Stored data:
* * *

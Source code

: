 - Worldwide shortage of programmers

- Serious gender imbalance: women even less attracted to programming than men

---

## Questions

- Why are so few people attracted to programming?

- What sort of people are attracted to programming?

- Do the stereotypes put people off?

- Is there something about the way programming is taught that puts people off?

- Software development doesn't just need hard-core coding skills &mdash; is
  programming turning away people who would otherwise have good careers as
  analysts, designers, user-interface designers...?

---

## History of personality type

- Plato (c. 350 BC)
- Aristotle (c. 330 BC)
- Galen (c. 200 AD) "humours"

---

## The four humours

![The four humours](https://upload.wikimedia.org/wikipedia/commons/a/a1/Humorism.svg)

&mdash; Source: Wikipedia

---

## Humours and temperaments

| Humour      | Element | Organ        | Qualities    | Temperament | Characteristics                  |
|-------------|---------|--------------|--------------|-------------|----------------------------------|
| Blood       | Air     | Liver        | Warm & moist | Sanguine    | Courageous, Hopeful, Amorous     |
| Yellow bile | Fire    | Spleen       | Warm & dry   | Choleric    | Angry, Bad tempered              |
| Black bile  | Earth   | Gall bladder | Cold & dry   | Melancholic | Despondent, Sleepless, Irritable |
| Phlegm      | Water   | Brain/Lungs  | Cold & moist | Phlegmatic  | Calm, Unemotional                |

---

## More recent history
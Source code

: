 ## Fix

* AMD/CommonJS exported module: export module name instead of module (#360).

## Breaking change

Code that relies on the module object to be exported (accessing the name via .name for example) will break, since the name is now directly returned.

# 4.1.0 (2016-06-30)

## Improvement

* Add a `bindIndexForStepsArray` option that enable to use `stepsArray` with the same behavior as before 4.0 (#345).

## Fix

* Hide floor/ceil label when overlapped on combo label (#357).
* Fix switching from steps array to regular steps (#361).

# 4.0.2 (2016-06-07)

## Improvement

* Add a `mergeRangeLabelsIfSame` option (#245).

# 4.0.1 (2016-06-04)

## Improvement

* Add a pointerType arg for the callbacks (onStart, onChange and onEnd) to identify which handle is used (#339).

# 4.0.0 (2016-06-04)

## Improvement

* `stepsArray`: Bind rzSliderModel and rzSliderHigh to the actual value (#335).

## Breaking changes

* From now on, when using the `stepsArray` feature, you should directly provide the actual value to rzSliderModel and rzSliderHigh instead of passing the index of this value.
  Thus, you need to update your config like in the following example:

* * *

* _Task prompt_
Could you restate every entry above word for word?

* _Task response_
Source code

: - Worldwide shortage of programmers

- Serious gender imbalance: women even less attracted to programming than men

---

## Questions

- Why are so few people attracted to programming?

- What sort of people are attracted to programming?

- Do the stereotypes put people off?

- Is there something about the way programming is taught that puts people off?

- Software development doesn't just need hard-core coding skills &mdash; is
  programming turning away people who would otherwise have good careers as
  analysts, designers, user-interface designers...?

---

## History of personality type

- Plato (c. 350 BC)
- Aristotle (c. 330 BC)
- Galen (c. 200 AD) "humours"

---

## The four humours

![The four humours](https://upload.wikimedia.org/wikipedia/commons/a/a1/Humorism.svg)

&mdash; Source: Wikipedia

---

## Humours and temperaments

| Humour      | Element | Organ        | Qualities    | Temperament | Characteristics                  |
|-------------|---------|--------------|--------------|-------------|----------------------------------|
| Blood       | Air     | Liver        | Warm & moist | Sanguine    | Courageous, Hopeful, Amorous     |
| Yellow bile | Fire    | Spleen       | Warm & dry   | Choleric    | Angry, Bad tempered              |
| Black bile  | Earth   | Gall bladder | Cold & dry   | Melancholic | Despondent, Sleepless, Irritable |
| Phlegm      | Water   | Brain/Lungs  | Cold & moist | Phlegmatic  | Calm, Unemotional                |

---

## More recent history
Source code

: ## Fix

* AMD/CommonJS exported module: export module name instead of module (#360).

## Breaking change

Code that relies on the module object to be exported (accessing the name via .name for example) will break, since the name is now directly returned.

# 4.1.0 (2016-06-30)

## Improvement

* Add a `bindIndexForStepsArray` option that enable to use `stepsArray` with the same behavior as before 4.0 (#345).

## Fix

* Hide floor/ceil label when overlapped on combo label (#357).
* Fix switching from steps array to regular steps (#361).

# 4.0.2 (2016-06-07)

## Improvement

* Add a `mergeRangeLabelsIfSame` option (#245).

# 4.0.1 (2016-06-04)

## Improvement

* Add a pointerType arg for the callbacks (onStart, onChange and onEnd) to identify which handle is used (#339).

# 4.0.0 (2016-06-04)

## Improvement

* `stepsArray`: Bind rzSliderModel and rzSliderHigh to the actual value (#335).

## Breaking changes

* From now on, when using the `stepsArray` feature, you should directly provide the actual value to rzSliderModel and rzSliderHigh instead of passing the index of this value.
  Thus, you need to update your config like in the following example:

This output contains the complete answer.